**Problem details:** Word for word, transcribe the data below from the line with "# mad-gamers" to the line with "<td>to make pepole", keeping both of those lines.

Top of Given records

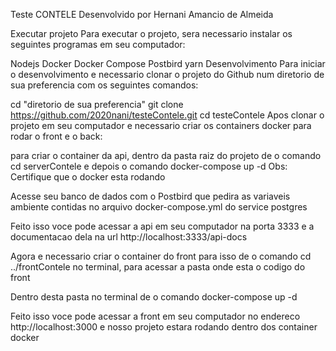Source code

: Teste
CONTELE
Desenvolvido por Hernani Amancio de Almeida

Executar projeto
Para executar o projeto, sera necessario instalar os seguintes programas em seu computador:

Nodejs
Docker
Docker Compose
Postbird
yarn
Desenvolvimento
Para iniciar o desenvolvimento e necessario clonar o projeto do Github num diretorio de sua preferencia com os seguintes comandos:

cd "diretorio de sua preferencia"
git clone https://github.com/2020nani/testeContele.git
cd testeContele
Apos clonar o projeto em seu computador e necessario criar os containers docker para rodar o front e o back:

para criar o container da api, dentro da pasta raiz do projeto de o comando cd serverContele e depois o comando docker-compose up -d
Obs: Certifique que o docker esta rodando

Acesse seu banco de dados com o Postbird que pedira as variaveis ambiente contidas no arquivo docker-compose.yml do service postgres

Feito isso voce pode acessar a api em seu computador na porta 3333 e a documentacao dela na url http://localhost:3333/api-docs

Agora e necessario criar o container do front para isso de o comando cd ../frontContele no terminal, para acessar a pasta onde esta o codigo do front

Dentro desta pasta no terminal de o comando docker-compose up -d

Feito isso voce pode acessar a front em seu computador no endereco http://localhost:3000 e nosso projeto estara rodando dentro dos container docker
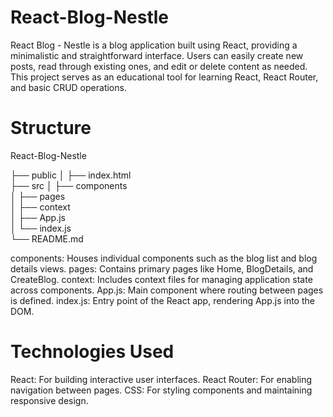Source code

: # React-Blog-Nestle
React Blog - Nestle is a blog application built using React, providing a minimalistic and straightforward interface. Users can easily create new posts, read through existing ones, and edit or delete content as needed. This project serves as an educational tool for learning React, React Router, and basic CRUD operations.

# Structure

React-Blog-Nestle

├── public
│   ├── index.html          
├── src
│   ├── components          
│   ├── pages                
│   ├── context              
│   ├── App.js               
│   └── index.js            
└── README.md                

components: Houses individual components such as the blog list and blog details views.
pages: Contains primary pages like Home, BlogDetails, and CreateBlog.
context: Includes context files for managing application state across components.
App.js: Main component where routing between pages is defined.
index.js: Entry point of the React app, rendering App.js into the DOM.

# Technologies Used
  React: For building interactive user interfaces.
  React Router: For enabling navigation between pages.
  CSS: For styling components and maintaining responsive design.

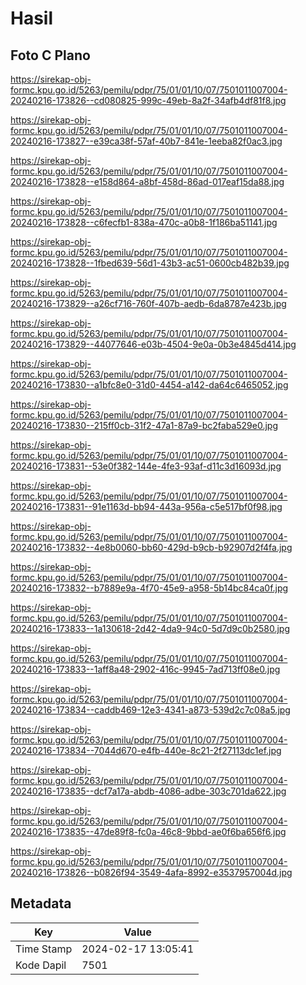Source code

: # Hasil

## Foto C Plano

https://sirekap-obj-formc.kpu.go.id/5263/pemilu/pdpr/75/01/01/10/07/7501011007004-20240216-173826--cd080825-999c-49eb-8a2f-34afb4df81f8.jpg

https://sirekap-obj-formc.kpu.go.id/5263/pemilu/pdpr/75/01/01/10/07/7501011007004-20240216-173827--e39ca38f-57af-40b7-841e-1eeba82f0ac3.jpg

https://sirekap-obj-formc.kpu.go.id/5263/pemilu/pdpr/75/01/01/10/07/7501011007004-20240216-173828--e158d864-a8bf-458d-86ad-017eaf15da88.jpg

https://sirekap-obj-formc.kpu.go.id/5263/pemilu/pdpr/75/01/01/10/07/7501011007004-20240216-173828--c6fecfb1-838a-470c-a0b8-1f186ba51141.jpg

https://sirekap-obj-formc.kpu.go.id/5263/pemilu/pdpr/75/01/01/10/07/7501011007004-20240216-173828--1fbed639-56d1-43b3-ac51-0600cb482b39.jpg

https://sirekap-obj-formc.kpu.go.id/5263/pemilu/pdpr/75/01/01/10/07/7501011007004-20240216-173829--a26cf716-760f-407b-aedb-6da8787e423b.jpg

https://sirekap-obj-formc.kpu.go.id/5263/pemilu/pdpr/75/01/01/10/07/7501011007004-20240216-173829--44077646-e03b-4504-9e0a-0b3e4845d414.jpg

https://sirekap-obj-formc.kpu.go.id/5263/pemilu/pdpr/75/01/01/10/07/7501011007004-20240216-173830--a1bfc8e0-31d0-4454-a142-da64c6465052.jpg

https://sirekap-obj-formc.kpu.go.id/5263/pemilu/pdpr/75/01/01/10/07/7501011007004-20240216-173830--215ff0cb-31f2-47a1-87a9-bc2faba529e0.jpg

https://sirekap-obj-formc.kpu.go.id/5263/pemilu/pdpr/75/01/01/10/07/7501011007004-20240216-173831--53e0f382-144e-4fe3-93af-d11c3d16093d.jpg

https://sirekap-obj-formc.kpu.go.id/5263/pemilu/pdpr/75/01/01/10/07/7501011007004-20240216-173831--91e1163d-bb94-443a-956a-c5e517bf0f98.jpg

https://sirekap-obj-formc.kpu.go.id/5263/pemilu/pdpr/75/01/01/10/07/7501011007004-20240216-173832--4e8b0060-bb60-429d-b9cb-b92907d2f4fa.jpg

https://sirekap-obj-formc.kpu.go.id/5263/pemilu/pdpr/75/01/01/10/07/7501011007004-20240216-173832--b7889e9a-4f70-45e9-a958-5b14bc84ca0f.jpg

https://sirekap-obj-formc.kpu.go.id/5263/pemilu/pdpr/75/01/01/10/07/7501011007004-20240216-173833--1a130618-2d42-4da9-94c0-5d7d9c0b2580.jpg

https://sirekap-obj-formc.kpu.go.id/5263/pemilu/pdpr/75/01/01/10/07/7501011007004-20240216-173833--1aff8a48-2902-416c-9945-7ad713ff08e0.jpg

https://sirekap-obj-formc.kpu.go.id/5263/pemilu/pdpr/75/01/01/10/07/7501011007004-20240216-173834--caddb469-12e3-4341-a873-539d2c7c08a5.jpg

https://sirekap-obj-formc.kpu.go.id/5263/pemilu/pdpr/75/01/01/10/07/7501011007004-20240216-173834--7044d670-e4fb-440e-8c21-2f27113dc1ef.jpg

https://sirekap-obj-formc.kpu.go.id/5263/pemilu/pdpr/75/01/01/10/07/7501011007004-20240216-173835--dcf7a17a-abdb-4086-adbe-303c701da622.jpg

https://sirekap-obj-formc.kpu.go.id/5263/pemilu/pdpr/75/01/01/10/07/7501011007004-20240216-173835--47de89f8-fc0a-46c8-9bbd-ae0f6ba656f6.jpg

https://sirekap-obj-formc.kpu.go.id/5263/pemilu/pdpr/75/01/01/10/07/7501011007004-20240216-173826--b0826f94-3549-4afa-8992-e3537957004d.jpg


## Metadata

| Key        | Value               |
| ---------- | ------------------- |
| Time Stamp | 2024-02-17 13:05:41 |
| Kode Dapil | 7501                |



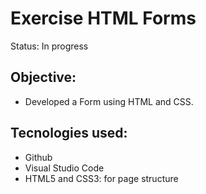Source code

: # Exercise HTML Forms
Status: In progress

## Objective:
- Developed a Form using HTML and CSS.

## Tecnologies used:
- Github
- Visual Studio Code
- HTML5 and CSS3: for page structure
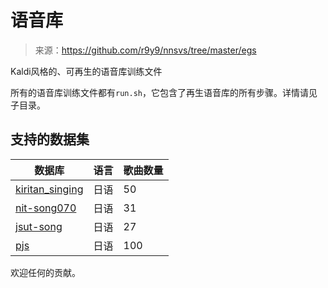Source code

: # 语音库

> 来源：https://github.com/r9y9/nnsvs/tree/master/egs
>

Kaldi风格的、可再生的语音库训练文件

所有的语音库训练文件都有`run.sh`，它包含了再生语音库的所有步骤。详情请见子目录。

## 支持的数据集

| 数据库                                                       | 语言 | 歌曲数量 |
| ------------------------------------------------------------ | ---- | -------- |
| [kiritan_singing](https://zunko.jp/kiridev/login.php)        | 日语 | 50       |
| [nit-song070](http://hts.sp.nitech.ac.jp/?Download)          | 日语 | 31       |
| [jsut-song](https://sites.google.com/site/shinnosuketakamichi/publication/jsut-song) | 日语 | 27       |
| [pjs](https://sites.google.com/site/shinnosuketakamichi/research-topics/pjs_corpus) | 日语 | 100      |


欢迎任何的贡献。
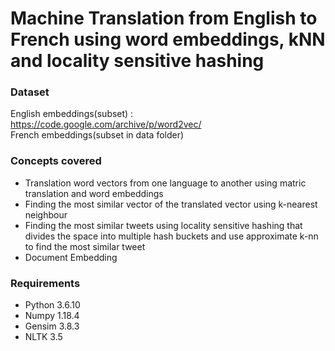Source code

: # Machine Translation from English to French using word embeddings, kNN and locality sensitive hashing     

### Dataset
English embeddings(subset) : https://code.google.com/archive/p/word2vec/      
French embeddings(subset in data folder)      

### Concepts covered
* Translation word vectors from one language to another using matric translation and word embeddings     
* Finding the most similar vector of the translated vector using k-nearest neighbour     
* Finding the most similar tweets using locality sensitive hashing that divides the space into multiple hash buckets and use approximate k-nn to find the most similar tweet     
* Document Embedding      

### Requirements
* Python 3.6.10      
* Numpy 1.18.4      
* Gensim 3.8.3      
* NLTK 3.5     


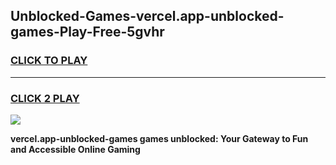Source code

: 
## Unblocked-Games-vercel.app-unblocked-games-Play-Free-5gvhr
<h3>
<a href="https://premium76.site?title=vercel.app-unblocked-games&ref=10A">CLICK TO PLAY</a></h3>
<hr>

<h3>
<a href="https://premium76.site?title=vercel.app-unblocked-games&ref=10A">CLICK 2 PLAY</a>
  
</h3>

<a href="https://premium76.site?title=vercel.app-unblocked-games&ref=10A"><img src="https://clearcache.store/games.png"></a>


**vercel.app-unblocked-games games unblocked: Your Gateway to Fun and Accessible Online Gaming**
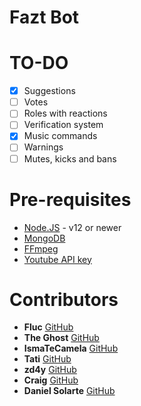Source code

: # Fazt Bot

# TO-DO
- [x] Suggestions
- [ ] Votes
- [ ] Roles with reactions
- [ ] Verification system
- [x] Music commands
- [ ] Warnings
- [ ] Mutes, kicks and bans

# Pre-requisites
* [Node.JS](https://nodejs.org/en/) - v12 or newer
* [MongoDB](https://www.mongodb.com/)
* [FFmpeg](https://ffmpeg.org/)
* [Youtube API key](https://developers.google.com/youtube/v3/getting-started)

# Contributors
* **Fluc** [GitHub](https://github.com/Fluc-UwU)
* **The Ghost** [GitHub](https://github.com/YesnielX)
* **IsmaTeCamela** [GitHub](https://github.com/isma14bot)
* **Tati** [GitHub](https://github.com/tati1206)
* **zd4y** [GitHub](https://github.com/zd4y)
* **Craig** [GitHub](https://github.com/leave20)
* **Daniel Solarte** [GitHub](https://github.com/danielsolartech)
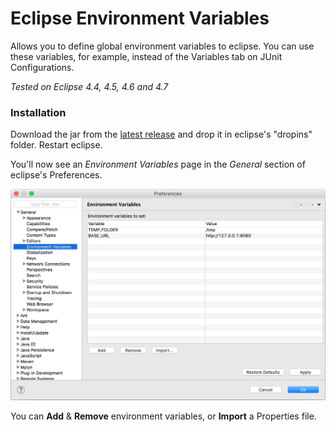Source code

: # Eclipse Environment Variables
Allows you to define global environment variables to eclipse. You can use these variables, for example, instead of the Variables tab on JUnit Configurations.

_Tested on Eclipse 4.4, 4.5, 4.6 and 4.7_


### Installation
Download the jar from the [latest release](https://github.com/JorisAerts/Eclipse-Environment-Variables/releases/latest) and drop it in eclipse's "dropins" folder. Restart eclipse. 

You'll now see an _Environment Variables_ page in the _General_ section of eclipse's Preferences.

![alt text](https://raw.githubusercontent.com/JorisAerts/Eclipse-Environment-Variables/gh-pages/images/PreferencePage.png "Preference Page")

You can **Add** & **Remove** environment variables, or **Import** a Properties file.
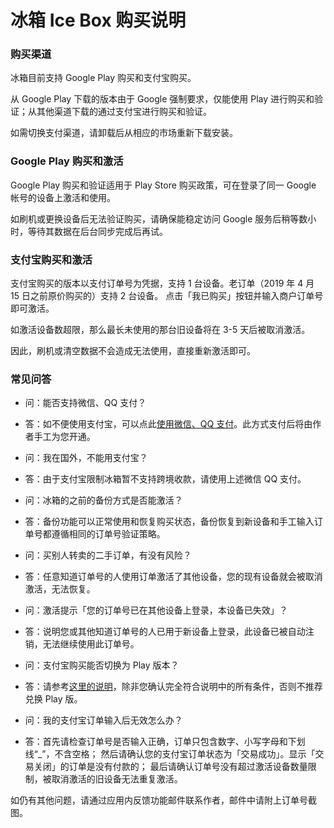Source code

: # 冰箱 Ice Box 购买说明

### 购买渠道

冰箱目前支持 Google Play 购买和支付宝购买。

从 Google Play 下载的版本由于 Google 强制要求，仅能使用 Play 进行购买和验证；从其他渠道下载的通过支付宝进行购买和验证。

如需切换支付渠道，请卸载后从相应的市场重新下载安装。

### Google Play 购买和激活

Google Play 购买和验证适用于 Play Store 购买政策，可在登录了同一 Google 帐号的设备上激活和使用。

如刷机或更换设备后无法验证购买，请确保能稳定访问 Google 服务后稍等数小时，等待其数据在后台同步完成后再试。

### 支付宝购买和激活

支付宝购买的版本以支付订单号为凭据，支持 1 台设备。老订单（2019 年 4 月 15 日之前原价购买的）支持 2 台设备。
点击「我已购买」按钮并输入商户订单号即可激活。

如激活设备数超限，那么最长未使用的那台旧设备将在 3-5 天后被取消激活。

因此，刷机或清空数据不会造成无法使用，直接重新激活即可。

### 常见问答

- 问：能否支持微信、QQ 支付？
- 答：如不便使用支付宝，可以点此[使用微信、QQ 支付](https://iceboxdoc.catchingnow.com/blob/master/%E5%85%B6%E4%BB%96%E6%94%AF%E4%BB%98%E6%96%B9%E5%BC%8F)。此方式支付后将由作者手工为您开通。

- 问：我在国外，不能用支付宝？
- 答：由于支付宝限制冰箱暂不支持跨境收款，请使用上述微信 QQ 支付。

- 问：冰箱的之前的备份方式是否能激活？
- 答：备份功能可以正常使用和恢复购买状态，备份恢复到新设备和手工输入订单号都遵循相同的订单号验证策略。

- 问：买别人转卖的二手订单，有没有风险？
- 答：任意知道订单号的人使用订单激活了其他设备，您的现有设备就会被取消激活，无法恢复。

- 问：激活提示「您的订单号已在其他设备上登录，本设备已失效」？
- 答：说明您或其他知道订单号的人已用于新设备上登录，此设备已被自动注销，无法继续使用此订单号。

- 问：支付宝购买能否切换为 Play 版本？
- 答：请参考[这里的说明](https://iceboxdoc.catchingnow.com/blob/master/%E6%94%AF%E4%BB%98%E5%AE%9D%E5%85%91%E6%8D%A2%20Play%20%E5%85%91%E6%8D%A2%E7%A0%81)，除非您确认完全符合说明中的所有条件，否则不推荐兑换 Play 版。

- 问：我的支付宝订单输入后无效怎么办？
- 答：首先请检查订单号是否输入正确，订单只包含数字、小写字母和下划线“_”，不含空格；
然后请确认您的支付宝订单状态为「交易成功」。显示「交易关闭」的订单是没有付款的；
最后请确认订单号没有超过激活设备数量限制，被取消激活的旧设备无法重复激活。

如仍有其他问题，请通过应用内反馈功能邮件联系作者，邮件中请附上订单号截图。
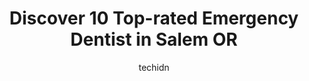 ---
layout: ampstory
image: https://i0.wp.com/www.depkes.org/wp-content/uploads/2023/06/emergency-dentist-0-in-salem-or-1685860740.jpeg?resize=640,853
author: techidn
featured: false
description: Discover the impressive array of Emergency Dentist options in Salem OR, where you can find 10 of the largest Emergency Dentist establishments in the area. From renowned classics to hidden ge
title: Discover 10 Top-rated Emergency Dentist in Salem OR
cover:
   title: Discover 10 Top-rated Emergency Dentist in Salem OR
   subtitle: Rickpate
   background: https://www.depkes.org/wp-content/uploads/2023/06/emergency-dentist-0-in-salem-or-1685860740.jpeg

pages: 
 - layout: thirds
   top: <h1>#1 Oak Park Dental</h1>
   bottom: "<p>Not only have I received treatment at Oak Park, I also had the privilege of working in this office for 1.5 years. I recently left only to relocate out of state. This offi</p>"
   background: https://www.depkes.org/wp-content/uploads/2023/06/emergency-dentist-1-in-salem-or-1685860740.jpeg
   backgroundblur: true
 - layout: thirds
   top: <h1>#2 South Salem Dental Care</h1>
   bottom: "<p>As always (12+ years), Dr. Reisig and his staff were wonderful!  They squeezed me in for an emergency repair of a broken tooth cusp with a same day perfect new crown.  Th</p>"
   background: https://www.depkes.org/wp-content/uploads/2023/06/emergency-dentist-2-in-salem-or-1685860741.jpeg
   cta:
      link: https://www.depkes.org/blog/discover-10-top-rated-emergency-dentist-in-salem-or/
      text: Discover 10 Top-rated Emergency Dentist in Salem OR
 - layout: thirds
   top: <h1>#3 Sunrise Emergency Dentist Of Salem</h1>
   bottom: "<p>436 Lancaster Dr NE, Salem, OR 97301, United States</p>"
   background: https://www.depkes.org/wp-content/uploads/2023/06/emergency-dentist-3-in-salem-or-1685860741.jpeg
   cta:
      link: https://www.depkes.org/blog/discover-10-top-rated-emergency-dentist-in-salem-or/
      text: Discover 10 Top-rated Emergency Dentist in Salem OR
 - layout: thirds
   top: <h1>#4 Advantage Dental+ | Salem Turner Rd.</h1>
   bottom: "<p>1920 Turner Rd SE, Salem, OR 97302, United States</p>"
   background: https://images.unsplash.com/photo-1531169509526-f8f1fdaa4a67?ixlib=rb-4.0.3&ixid=MnwxMjA3fDB8MHxwaG90by1wYWdlfHx8fGVufDB8fHx8&auto=format&fit=crop&w=640&h=853&q=80
   cta:
      link: https://www.depkes.org/blog/discover-10-top-rated-emergency-dentist-in-salem-or/
      text: Discover 10 Top-rated Emergency Dentist in Salem OR
 - layout: thirds
   top: <h1>#5 Natural Smiles</h1>
   bottom: "<p>3547 Lancaster Dr NE, Salem, OR 97305, United States</p>"
   background: https://images.unsplash.com/photo-1541356665065-22676f35dd40?ixlib=rb-4.0.3&ixid=MnwxMjA3fDB8MHxwaG90by1wYWdlfHx8fGVufDB8fHx8&auto=format&fit=crop&w=640&h=853&q=80
   cta:
      link: https://www.depkes.org/blog/discover-10-top-rated-emergency-dentist-in-salem-or/
      text: Discover 10 Top-rated Emergency Dentist in Salem OR
 - layout: thirds
   top: <h1>#6 Cochell Family Dentistry</h1>
   bottom: "<p>2225 Mission St SE #100, Salem, OR 97302, United States</p>"
   background: https://images.unsplash.com/photo-1533735380053-eb8d0759b24a?ixlib=rb-4.0.3&ixid=MnwxMjA3fDB8MHxwaG90by1wYWdlfHx8fGVufDB8fHx8&auto=format&fit=crop&w=640&h=853&q=80
   cta:
      link: https://www.depkes.org/blog/discover-10-top-rated-emergency-dentist-in-salem-or/
      text: Discover 10 Top-rated Emergency Dentist in Salem OR
 - layout: thirds
   top: <h1>#7 Healthy Smiles Family Dental</h1>
   bottom: "<p>4392 Liberty Rd S, Salem, OR 97302, United States</p>"
   background: https://images.unsplash.com/photo-1496096265110-f83ad7f96608?ixlib=rb-4.0.3&ixid=MnwxMjA3fDB8MHxwaG90by1wYWdlfHx8fGVufDB8fHx8&auto=format&fit=crop&w=640&h=853&q=80
   cta:
      link: https://www.depkes.org/blog/discover-10-top-rated-emergency-dentist-in-salem-or/
      text: Discover 10 Top-rated Emergency Dentist in Salem OR
 - layout: thirds
   middle: Continue reading...
   background: https://images.unsplash.com/photo-1599422314077-f4dfdaa4cd09?ixlib=rb-4.0.3&ixid=MnwxMjA3fDB8MHxwaG90by1wYWdlfHx8fGVufDB8fHx8&auto=format&fit=crop&w=640&h=853&q=80
   cta:
      link: https://www.depkes.org/blog/discover-10-top-rated-emergency-dentist-in-salem-or/
      text: Discover 10 Top-rated Emergency Dentist in Salem OR
      
---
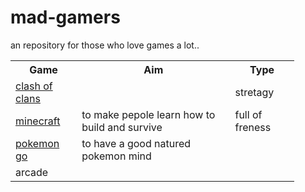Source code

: 
# mad-gamers
an repository for those who love games a lot..
<table style="width:90%">
<th>Game</th>
    <th>Aim</th> 
    <th>Type</th>
  </tr>
  <tr>
<td><a href="https://clashofclans.com/">clash of clans</a></td>
    <td></td> 
    <td>stretagy</td>
  </tr>
  <tr>
    <td><a href="https://minecraft.net/en/">minecraft</a></td>
    <td>to make pepole learn how to build and survive</td>
    <td>full of freness</td>
  </tr>
  <tr>
  <td><a href="http://www.pokemongo.com/en-au/pokemon/">pokemon go</a></td>
  <td>to have a good natured pokemon mind<tr>
  <td>arcade</td>
</table>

Bottom of Given records

**Solution:**
# mad-gamers
an repository for those who love games a lot..
<table style="width:90%">
<th>Game</th>
    <th>Aim</th> 
    <th>Type</th>
  </tr>
  <tr>
<td><a href="https://clashofclans.com/">clash of clans</a></td>
    <td></td> 
    <td>stretagy</td>
  </tr>
  <tr>
    <td><a href="https://minecraft.net/en/">minecraft</a></td>
    <td>to make pepole learn how to build and survive</td>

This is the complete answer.